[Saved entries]
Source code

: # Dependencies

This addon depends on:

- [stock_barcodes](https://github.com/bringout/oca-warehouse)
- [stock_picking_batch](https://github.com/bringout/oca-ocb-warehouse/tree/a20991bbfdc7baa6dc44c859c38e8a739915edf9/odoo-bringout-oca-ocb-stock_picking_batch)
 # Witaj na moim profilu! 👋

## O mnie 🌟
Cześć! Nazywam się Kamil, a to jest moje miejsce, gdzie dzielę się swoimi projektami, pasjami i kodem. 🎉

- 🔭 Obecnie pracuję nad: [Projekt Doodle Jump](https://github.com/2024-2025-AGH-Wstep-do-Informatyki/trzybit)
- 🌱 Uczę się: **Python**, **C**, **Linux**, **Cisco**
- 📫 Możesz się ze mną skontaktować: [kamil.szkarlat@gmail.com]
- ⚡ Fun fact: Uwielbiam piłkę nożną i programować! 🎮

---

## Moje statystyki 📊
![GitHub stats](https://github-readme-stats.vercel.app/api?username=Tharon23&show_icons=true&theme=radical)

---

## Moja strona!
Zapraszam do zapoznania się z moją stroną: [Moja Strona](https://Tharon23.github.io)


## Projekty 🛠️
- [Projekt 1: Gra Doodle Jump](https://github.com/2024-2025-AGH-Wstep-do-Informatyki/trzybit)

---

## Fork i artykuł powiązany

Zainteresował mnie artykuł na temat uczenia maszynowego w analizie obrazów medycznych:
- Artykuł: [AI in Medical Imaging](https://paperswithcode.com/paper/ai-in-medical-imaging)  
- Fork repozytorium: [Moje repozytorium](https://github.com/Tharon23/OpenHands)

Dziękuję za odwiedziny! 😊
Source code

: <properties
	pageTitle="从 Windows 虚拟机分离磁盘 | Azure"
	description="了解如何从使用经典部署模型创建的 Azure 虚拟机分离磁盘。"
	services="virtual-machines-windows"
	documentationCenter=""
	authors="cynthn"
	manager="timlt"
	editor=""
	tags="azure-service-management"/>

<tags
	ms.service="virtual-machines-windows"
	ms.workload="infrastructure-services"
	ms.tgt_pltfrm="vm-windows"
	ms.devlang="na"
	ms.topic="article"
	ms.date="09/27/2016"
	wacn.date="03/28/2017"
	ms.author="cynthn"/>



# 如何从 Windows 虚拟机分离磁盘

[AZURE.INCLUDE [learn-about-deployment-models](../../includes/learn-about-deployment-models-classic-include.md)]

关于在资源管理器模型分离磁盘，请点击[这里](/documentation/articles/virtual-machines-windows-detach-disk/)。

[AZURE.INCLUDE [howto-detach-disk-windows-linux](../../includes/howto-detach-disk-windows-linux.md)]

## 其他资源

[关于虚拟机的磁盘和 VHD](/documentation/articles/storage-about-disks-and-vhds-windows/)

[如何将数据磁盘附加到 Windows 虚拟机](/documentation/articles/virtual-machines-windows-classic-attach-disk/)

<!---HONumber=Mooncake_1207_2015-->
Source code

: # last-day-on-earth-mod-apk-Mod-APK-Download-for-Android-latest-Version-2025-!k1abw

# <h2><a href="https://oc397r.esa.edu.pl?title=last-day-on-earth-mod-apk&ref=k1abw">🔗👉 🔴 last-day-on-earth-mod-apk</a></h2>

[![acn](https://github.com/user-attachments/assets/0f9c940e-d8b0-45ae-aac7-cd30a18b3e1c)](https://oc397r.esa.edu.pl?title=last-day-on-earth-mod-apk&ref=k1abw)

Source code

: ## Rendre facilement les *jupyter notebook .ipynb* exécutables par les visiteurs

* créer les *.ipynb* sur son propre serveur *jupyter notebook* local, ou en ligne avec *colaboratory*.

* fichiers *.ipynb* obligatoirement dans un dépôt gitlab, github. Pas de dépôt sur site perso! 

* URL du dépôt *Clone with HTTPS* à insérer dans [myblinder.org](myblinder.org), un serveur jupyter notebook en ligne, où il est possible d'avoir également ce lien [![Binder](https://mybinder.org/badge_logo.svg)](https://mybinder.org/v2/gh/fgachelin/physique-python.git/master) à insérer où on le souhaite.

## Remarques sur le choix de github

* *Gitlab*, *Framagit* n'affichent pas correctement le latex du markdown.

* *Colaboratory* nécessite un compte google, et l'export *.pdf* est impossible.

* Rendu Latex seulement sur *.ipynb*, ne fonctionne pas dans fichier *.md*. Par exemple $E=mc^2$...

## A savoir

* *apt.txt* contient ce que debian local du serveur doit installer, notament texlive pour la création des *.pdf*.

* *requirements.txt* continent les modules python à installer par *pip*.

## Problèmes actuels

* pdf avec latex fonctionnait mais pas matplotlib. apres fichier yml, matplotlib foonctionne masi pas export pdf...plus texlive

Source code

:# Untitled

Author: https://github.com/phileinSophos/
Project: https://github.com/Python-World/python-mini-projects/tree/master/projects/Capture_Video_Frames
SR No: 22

### YOUR OBJECTIVE
Count the lines in the entries above that include the string "services", then give only that figure.

### RESULT FOR THIS EXERCISE
2